Starting at the line below holding "Both 32-bit and" and stopping at the line holding "Linux build is", print every line exactly, both ends included, and leave the rest out.

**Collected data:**
------------

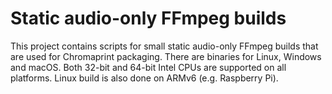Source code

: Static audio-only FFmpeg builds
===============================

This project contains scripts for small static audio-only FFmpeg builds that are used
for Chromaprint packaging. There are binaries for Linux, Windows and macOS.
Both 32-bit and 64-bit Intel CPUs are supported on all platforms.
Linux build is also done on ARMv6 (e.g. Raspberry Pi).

------------

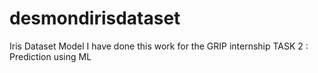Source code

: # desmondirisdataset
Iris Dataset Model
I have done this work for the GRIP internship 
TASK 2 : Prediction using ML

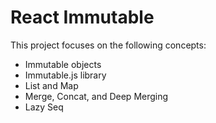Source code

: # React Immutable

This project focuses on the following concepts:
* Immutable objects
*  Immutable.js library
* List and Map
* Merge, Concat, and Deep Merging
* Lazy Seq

------------

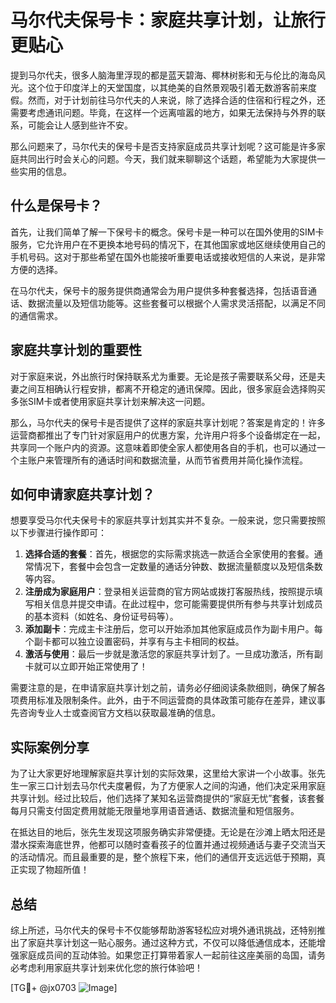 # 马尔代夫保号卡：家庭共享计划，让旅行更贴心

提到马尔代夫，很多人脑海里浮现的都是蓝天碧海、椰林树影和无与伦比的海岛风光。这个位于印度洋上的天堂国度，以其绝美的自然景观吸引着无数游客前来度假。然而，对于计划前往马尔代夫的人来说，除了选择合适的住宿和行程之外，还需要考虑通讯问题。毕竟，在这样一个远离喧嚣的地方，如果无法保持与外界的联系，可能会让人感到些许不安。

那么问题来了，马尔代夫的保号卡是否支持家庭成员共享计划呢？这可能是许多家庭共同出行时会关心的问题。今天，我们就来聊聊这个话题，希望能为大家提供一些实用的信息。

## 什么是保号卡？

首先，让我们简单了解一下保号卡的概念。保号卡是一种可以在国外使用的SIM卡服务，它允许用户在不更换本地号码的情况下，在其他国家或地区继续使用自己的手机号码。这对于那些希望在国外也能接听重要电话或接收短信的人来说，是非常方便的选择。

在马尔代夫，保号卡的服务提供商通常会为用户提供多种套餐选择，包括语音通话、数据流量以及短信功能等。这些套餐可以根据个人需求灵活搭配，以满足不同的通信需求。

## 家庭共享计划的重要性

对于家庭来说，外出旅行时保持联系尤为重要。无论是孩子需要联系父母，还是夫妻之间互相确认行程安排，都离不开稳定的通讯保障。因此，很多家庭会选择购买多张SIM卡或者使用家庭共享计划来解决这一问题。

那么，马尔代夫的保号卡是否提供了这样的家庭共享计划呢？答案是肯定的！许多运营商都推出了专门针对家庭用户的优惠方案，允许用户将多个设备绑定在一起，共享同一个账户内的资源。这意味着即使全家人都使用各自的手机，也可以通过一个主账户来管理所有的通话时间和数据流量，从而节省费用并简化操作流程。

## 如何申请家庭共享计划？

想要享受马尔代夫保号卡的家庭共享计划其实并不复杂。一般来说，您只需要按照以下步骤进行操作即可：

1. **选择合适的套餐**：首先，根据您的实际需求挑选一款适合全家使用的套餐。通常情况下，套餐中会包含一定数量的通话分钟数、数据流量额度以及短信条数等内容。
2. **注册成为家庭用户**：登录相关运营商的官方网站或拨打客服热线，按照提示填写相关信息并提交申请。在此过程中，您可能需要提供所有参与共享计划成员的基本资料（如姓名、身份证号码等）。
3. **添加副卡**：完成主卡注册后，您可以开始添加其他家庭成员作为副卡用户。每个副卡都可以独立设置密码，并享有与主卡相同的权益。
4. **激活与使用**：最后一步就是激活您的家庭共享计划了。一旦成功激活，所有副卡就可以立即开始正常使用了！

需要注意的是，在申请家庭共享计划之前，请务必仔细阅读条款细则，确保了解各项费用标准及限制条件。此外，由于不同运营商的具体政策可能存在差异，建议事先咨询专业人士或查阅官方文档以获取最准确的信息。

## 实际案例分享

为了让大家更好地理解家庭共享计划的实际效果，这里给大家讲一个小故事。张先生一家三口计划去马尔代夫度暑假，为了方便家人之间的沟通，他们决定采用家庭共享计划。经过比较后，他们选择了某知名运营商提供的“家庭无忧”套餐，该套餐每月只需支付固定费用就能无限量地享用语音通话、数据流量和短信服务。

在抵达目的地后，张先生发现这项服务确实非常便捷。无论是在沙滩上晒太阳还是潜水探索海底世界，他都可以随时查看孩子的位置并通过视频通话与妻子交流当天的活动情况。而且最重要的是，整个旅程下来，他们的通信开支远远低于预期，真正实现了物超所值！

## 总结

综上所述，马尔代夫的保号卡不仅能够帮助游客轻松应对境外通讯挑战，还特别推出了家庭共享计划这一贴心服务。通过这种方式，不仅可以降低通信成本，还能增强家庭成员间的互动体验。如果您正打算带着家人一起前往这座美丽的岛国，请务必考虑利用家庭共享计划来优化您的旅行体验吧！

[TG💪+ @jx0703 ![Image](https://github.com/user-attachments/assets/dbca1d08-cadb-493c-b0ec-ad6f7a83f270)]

------------

**Finished exercise:**
Both 32-bit and 64-bit Intel CPUs are supported on all platforms.
Linux build is also done on ARMv6 (e.g. Raspberry Pi).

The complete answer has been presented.